--- START ---

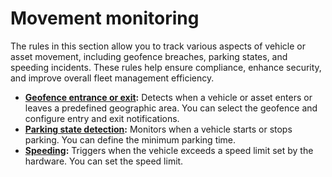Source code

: # Movement monitoring

The rules in this section allow you to track various aspects of vehicle or asset movement, including geofence breaches, parking states, and speeding incidents. These rules help ensure compliance, enhance security, and improve overall fleet management efficiency.

- [**Geofence entrance or exit**](movement-monitoring/geofence-entrance-or-exit.md)**:** Detects when a vehicle or asset enters or leaves a predefined geographic area. You can select the geofence and configure entry and exit notifications.
- [**Parking state detection**](https://squaregps.atlassian.net/wiki/spaces/USERDOCSOLD/pages/2909014673/Parking+state+detection?atlOrigin=eyJpIjoiOTAwMzQzZGY0OWUwNGYzZmE4MTVkZGIxODkwNTkxYTQiLCJwIjoiYyJ9)**:** Monitors when a vehicle starts or stops parking. You can define the minimum parking time.
- [**Speeding**](movement-monitoring/speeding.md)**:** Triggers when the vehicle exceeds a speed limit set by the hardware. You can set the speed limit.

--- END ---

*Work instruction*
Repeat every entry exactly. Do not include the pictures.

*Written reply*
Source code

: # Movement monitoring

The rules in this section allow you to track various aspects of vehicle or asset movement, including geofence breaches, parking states, and speeding incidents. These rules help ensure compliance, enhance security, and improve overall fleet management efficiency.

- [**Geofence entrance or exit**](movement-monitoring/geofence-entrance-or-exit.md)**:** Detects when a vehicle or asset enters or leaves a predefined geographic area. You can select the geofence and configure entry and exit notifications.
- [**Parking state detection**](https://squaregps.atlassian.net/wiki/spaces/USERDOCSOLD/pages/2909014673/Parking+state+detection?atlOrigin=eyJpIjoiOTAwMzQzZGY0OWUwNGYzZmE4MTVkZGIxODkwNTkxYTQiLCJwIjoiYyJ9)**:** Monitors when a vehicle starts or stops parking. You can define the minimum parking time.
- [**Speeding**](movement-monitoring/speeding.md)**:** Triggers when the vehicle exceeds a speed limit set by the hardware. You can set the speed limit.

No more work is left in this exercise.